# What needs to be done
Each line below that carries the string "succeed" must appear in the answer.

Pictures paired with source code:
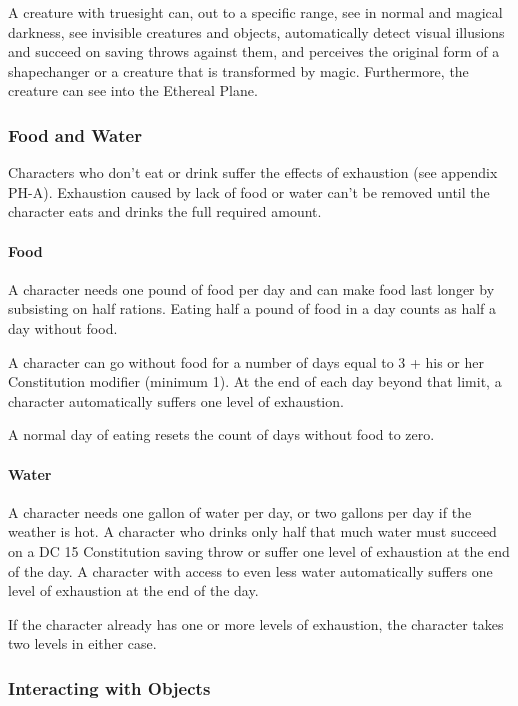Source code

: \documentclass[
]{article}
\begin{document}
A creature with truesight can, out to a specific range, see in normal
and magical darkness, see invisible creatures and objects, automatically
detect visual illusions and succeed on saving throws against them, and
perceives the original form of a shapechanger or a creature that is
transformed by magic. Furthermore, the creature can see into the
Ethereal Plane.

\hypertarget{food-and-water}{%
\subsubsection{Food and Water}\label{food-and-water}}

Characters who don't eat or drink suffer the effects of exhaustion (see
appendix PH-A). Exhaustion caused by lack of food or water can't be
removed until the character eats and drinks the full required amount.

\hypertarget{food}{%
\paragraph{Food}\label{food}}

A character needs one pound of food per day and can make food last
longer by subsisting on half rations. Eating half a pound of food in a
day counts as half a day without food.

A character can go without food for a number of days equal to 3 + his or
her Constitution modifier (minimum 1). At the end of each day beyond
that limit, a character automatically suffers one level of exhaustion.

A normal day of eating resets the count of days without food to zero.

\hypertarget{water}{%
\paragraph{Water}\label{water}}

A character needs one gallon of water per day, or two gallons per day if
the weather is hot. A character who drinks only half that much water
must succeed on a DC 15 Constitution saving throw or suffer one level of
exhaustion at the end of the day. A character with access to even less
water automatically suffers one level of exhaustion at the end of the
day.

If the character already has one or more levels of exhaustion, the
character takes two levels in either case.

\hypertarget{interacting-with-objects}{%
\subsubsection{Interacting with
Objects}\label{interacting-with-objects}}
\end{document}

# Response
detect visual illusions and succeed on saving throws against them, and
must succeed on a DC 15 Constitution saving throw or suffer one level of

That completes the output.